Mohandas Karamchand Gandhi

Mohandas Karamchand Gandhi was born on the 2 October 1869 and was assassinated 30 January 1948 at the age of 79. He was and is regarded as the pre-eminent political and spiritual leader of India during its independence movement. His birthday has also been designated as the International Day of Non-Violence.

He was the pioneer of satyagraha which is he resistance to tyranny and despotism through mass civil disobedience. This ideology is based firmly in the ideal of total nonviolence. It was this ideal which led India to independence and inspired movements for civil rights and freedom across the world.

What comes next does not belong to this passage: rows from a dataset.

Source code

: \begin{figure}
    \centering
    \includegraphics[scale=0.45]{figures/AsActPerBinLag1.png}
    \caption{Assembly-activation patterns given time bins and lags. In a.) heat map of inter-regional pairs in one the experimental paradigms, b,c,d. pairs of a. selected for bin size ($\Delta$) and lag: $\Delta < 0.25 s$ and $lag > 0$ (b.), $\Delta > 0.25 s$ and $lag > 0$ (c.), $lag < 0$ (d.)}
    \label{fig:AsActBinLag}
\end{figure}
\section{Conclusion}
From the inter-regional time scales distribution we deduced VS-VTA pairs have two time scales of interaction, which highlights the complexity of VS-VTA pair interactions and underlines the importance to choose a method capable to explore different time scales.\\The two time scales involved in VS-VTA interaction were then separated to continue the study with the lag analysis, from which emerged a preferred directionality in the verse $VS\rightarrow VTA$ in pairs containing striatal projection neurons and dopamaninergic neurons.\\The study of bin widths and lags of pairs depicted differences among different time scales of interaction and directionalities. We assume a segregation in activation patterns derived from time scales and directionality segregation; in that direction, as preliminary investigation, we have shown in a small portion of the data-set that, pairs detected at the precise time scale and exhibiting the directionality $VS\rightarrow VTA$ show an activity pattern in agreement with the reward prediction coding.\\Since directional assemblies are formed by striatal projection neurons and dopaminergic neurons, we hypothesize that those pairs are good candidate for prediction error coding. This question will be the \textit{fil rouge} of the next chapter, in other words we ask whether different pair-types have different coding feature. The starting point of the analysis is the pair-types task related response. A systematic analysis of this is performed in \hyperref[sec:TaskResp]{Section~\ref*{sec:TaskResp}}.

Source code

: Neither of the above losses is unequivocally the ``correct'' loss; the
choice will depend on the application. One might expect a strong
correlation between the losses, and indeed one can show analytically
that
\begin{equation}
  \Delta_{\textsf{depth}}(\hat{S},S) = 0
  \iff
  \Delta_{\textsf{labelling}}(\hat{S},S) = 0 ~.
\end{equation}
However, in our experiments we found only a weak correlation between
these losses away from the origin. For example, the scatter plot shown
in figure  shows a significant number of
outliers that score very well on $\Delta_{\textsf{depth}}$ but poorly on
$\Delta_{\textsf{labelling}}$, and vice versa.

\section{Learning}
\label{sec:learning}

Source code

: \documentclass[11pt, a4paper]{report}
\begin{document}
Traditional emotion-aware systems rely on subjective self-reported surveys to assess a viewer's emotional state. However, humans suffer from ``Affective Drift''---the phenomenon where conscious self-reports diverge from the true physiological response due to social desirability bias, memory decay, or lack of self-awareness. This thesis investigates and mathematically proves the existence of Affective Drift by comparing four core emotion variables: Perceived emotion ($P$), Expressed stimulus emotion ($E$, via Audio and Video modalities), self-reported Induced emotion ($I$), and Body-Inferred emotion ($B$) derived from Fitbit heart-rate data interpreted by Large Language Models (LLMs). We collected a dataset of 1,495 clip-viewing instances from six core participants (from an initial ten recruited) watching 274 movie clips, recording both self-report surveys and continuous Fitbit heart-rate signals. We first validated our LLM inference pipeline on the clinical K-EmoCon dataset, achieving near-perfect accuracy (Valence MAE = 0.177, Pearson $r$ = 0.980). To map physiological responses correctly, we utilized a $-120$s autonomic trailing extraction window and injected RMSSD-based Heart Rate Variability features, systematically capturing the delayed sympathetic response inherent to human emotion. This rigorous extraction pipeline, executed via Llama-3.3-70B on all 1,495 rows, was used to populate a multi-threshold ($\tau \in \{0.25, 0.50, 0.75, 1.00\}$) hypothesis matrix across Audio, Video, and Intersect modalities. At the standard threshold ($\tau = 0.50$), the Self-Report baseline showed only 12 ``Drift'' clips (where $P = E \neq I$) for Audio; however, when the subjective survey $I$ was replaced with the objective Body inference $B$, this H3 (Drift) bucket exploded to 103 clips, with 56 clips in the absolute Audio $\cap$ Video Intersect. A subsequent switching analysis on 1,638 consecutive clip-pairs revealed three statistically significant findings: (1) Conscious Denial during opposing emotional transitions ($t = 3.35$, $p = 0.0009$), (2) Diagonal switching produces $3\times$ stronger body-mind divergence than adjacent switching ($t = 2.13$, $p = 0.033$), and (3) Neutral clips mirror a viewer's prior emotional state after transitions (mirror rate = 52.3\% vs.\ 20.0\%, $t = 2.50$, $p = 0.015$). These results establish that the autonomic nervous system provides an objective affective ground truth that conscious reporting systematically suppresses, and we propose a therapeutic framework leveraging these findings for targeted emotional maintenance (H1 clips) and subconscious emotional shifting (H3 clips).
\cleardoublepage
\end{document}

Gandhi is commonly known around the world as Mahatma Gandhi which means Great Soul, an honorific first applied to him by Rabindranath Tagore (who was the first non-European to win the Nobel Prize for literature in 1913). He was also known in India also as Bapu that means father in Gujarati.

Gandhi first started to employ the ideals of non-violent civil disobedience whilst working as an expatriate lawyer in South Africa. This was during the South African Indian community's struggle for their civil rights.

After returning to India in 1915, Gandhi organised civil disobedience actions against the ruling British. These protests were made up of peasants, farmers, and urban labourers. The major point of contention here was the excessive land-tax and discrimination by the authorities towards them.

In 1921, Gandhi assumed leadership of the Indian National Congress and embarked upon a nationwide campaign to ease poverty, expand women's rights, build-up religious and ethnic tolerance and unity, increase economic self-reliance and end to the caste system.

Above all this though the idea which fuelled Gandhi was Swaraj or the independence of India from foreign domination. With his followers in the Non-cooperation movement, Gandhi embarked upon a protest against the British-imposed salt tax culminating in the Dandi Salt March. This march led to wider protests against the British and brought in all sections of the Indian community.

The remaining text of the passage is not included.